Surely it would be wrong of me to go, right? 

Theo scoffed lightly, a smile was broad on his face. "But you will be soon, you're my mate. This will be perfect time for the pack to get to know you before you are introduced as their Luna." His words shook me. I was to be introduced to his pack as their Luna?

Of course I knew this was going to happen eventually but my mind hadn't fully processed it. 

God, I'm going insane. Suddenly, I was filled with all these emotions. I was frightened, what if the pack didn't want me-- they hated my pack, hell they hated my actual family. How would they feel like they found out that their soon-to-be Luna was the daughter of the man that they would consider Satan?

Immediately I began to shake my head profusely; "I don't know Theo, no." I was backing away as I spoke in a shaky tone however before I could get any further away, Theo had gotten a grip on my arms and held me in place close to him. 

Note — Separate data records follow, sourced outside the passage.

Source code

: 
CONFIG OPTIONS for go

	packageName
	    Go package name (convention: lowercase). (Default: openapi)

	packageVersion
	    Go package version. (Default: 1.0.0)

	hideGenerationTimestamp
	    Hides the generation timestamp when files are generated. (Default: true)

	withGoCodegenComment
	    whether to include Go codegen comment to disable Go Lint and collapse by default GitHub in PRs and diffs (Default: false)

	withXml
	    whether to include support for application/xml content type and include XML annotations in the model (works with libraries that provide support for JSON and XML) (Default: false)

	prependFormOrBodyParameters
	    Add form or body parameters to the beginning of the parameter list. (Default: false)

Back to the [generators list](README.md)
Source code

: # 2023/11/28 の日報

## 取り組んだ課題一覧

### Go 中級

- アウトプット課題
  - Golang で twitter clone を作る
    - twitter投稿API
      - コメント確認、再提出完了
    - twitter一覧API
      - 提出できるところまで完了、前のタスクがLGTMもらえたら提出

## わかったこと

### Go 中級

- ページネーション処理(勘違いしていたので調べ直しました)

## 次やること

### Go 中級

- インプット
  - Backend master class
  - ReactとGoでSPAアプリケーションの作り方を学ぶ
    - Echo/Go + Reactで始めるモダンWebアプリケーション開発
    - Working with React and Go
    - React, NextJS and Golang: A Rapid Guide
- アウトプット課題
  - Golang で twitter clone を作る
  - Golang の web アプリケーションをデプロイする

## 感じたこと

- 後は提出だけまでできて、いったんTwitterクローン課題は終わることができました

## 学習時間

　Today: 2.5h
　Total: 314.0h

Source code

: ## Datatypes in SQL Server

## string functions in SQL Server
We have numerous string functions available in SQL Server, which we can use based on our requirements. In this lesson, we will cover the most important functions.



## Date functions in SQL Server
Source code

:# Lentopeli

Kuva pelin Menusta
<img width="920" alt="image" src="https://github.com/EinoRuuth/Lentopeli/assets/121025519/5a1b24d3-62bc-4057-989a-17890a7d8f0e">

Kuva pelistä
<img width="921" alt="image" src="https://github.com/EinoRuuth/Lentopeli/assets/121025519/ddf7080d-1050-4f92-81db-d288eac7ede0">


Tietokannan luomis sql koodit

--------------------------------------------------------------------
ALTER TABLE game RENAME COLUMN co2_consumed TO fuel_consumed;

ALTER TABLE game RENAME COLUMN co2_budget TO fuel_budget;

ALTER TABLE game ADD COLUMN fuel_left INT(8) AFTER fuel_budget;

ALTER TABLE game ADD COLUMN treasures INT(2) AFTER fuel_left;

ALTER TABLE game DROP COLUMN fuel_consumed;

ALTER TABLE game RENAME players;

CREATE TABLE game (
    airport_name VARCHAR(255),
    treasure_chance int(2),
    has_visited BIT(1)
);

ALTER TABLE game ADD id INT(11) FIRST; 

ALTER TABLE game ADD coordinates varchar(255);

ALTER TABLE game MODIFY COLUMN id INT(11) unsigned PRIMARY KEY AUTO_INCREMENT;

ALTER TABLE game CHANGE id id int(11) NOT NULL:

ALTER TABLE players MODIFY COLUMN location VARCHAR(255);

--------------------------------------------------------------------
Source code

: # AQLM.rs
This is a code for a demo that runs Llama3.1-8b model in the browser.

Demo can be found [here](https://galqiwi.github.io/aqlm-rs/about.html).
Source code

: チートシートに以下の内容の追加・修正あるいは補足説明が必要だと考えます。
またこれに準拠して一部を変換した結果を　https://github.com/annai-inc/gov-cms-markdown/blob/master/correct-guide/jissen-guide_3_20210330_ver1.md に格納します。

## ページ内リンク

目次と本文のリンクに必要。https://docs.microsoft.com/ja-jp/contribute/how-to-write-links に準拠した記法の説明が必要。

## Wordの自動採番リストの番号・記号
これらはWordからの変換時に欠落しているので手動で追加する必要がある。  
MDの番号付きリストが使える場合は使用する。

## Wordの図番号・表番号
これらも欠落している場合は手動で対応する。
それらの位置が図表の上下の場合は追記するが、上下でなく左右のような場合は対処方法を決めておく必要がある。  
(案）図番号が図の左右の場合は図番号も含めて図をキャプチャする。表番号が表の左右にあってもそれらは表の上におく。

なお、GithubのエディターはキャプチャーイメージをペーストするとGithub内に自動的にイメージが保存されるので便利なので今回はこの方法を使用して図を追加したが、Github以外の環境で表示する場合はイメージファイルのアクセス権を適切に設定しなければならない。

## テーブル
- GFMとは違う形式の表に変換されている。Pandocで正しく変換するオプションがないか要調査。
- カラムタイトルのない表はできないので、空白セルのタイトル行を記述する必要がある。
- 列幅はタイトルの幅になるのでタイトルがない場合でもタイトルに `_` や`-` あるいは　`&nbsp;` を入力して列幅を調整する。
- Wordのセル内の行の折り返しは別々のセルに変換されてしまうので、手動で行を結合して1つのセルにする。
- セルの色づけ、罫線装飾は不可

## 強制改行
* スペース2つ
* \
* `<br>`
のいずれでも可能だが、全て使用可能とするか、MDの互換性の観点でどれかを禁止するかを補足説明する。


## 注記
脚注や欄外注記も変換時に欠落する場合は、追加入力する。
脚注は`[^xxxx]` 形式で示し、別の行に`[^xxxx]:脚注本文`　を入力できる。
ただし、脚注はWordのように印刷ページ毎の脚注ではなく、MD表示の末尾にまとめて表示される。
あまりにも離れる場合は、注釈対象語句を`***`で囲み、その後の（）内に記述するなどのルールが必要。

"What? Are you okay, Holly? What's the matter?" His questions were coming at me like quick-fire. Worry was evident on his face by the way his brows her furrowed and his eyes were squinted, wrinkles becoming visible on his forehead.  

"What if they don't like me?" I cringed at how weak I sounded, this wasn't me. I was a tough bitch back in my pack-- but then again, I was liked in my pack. The fear of Theo's pack-- the pack I was supposedly meant to co-lead-- hating me was almost crippling. 

"Why on earth would you think that the pack would dislike you? That is impossible, love." I let out a breathy chuckle at his words as they somewhat made me feel better but it quickly faded away. 

"My father," I sighed, my head falling down. "They will hate me because of what my father did to your pack." Instantly, I felt warmth as Theo had surrounded my face with his hands. He pulled my head up, my eyes meeting his-- the colour of glistening swimming pools.

"They will not hate you for something that you had no control over, stop pushing yourself down over something you didn't even know about. " As gently as he could, he pressed his lips upon mine-- the small gesture lightening up my mood as I couldn't help but wrap my arms around his torso and pulled him closer to me, his warmth almost burning my body with pleasure.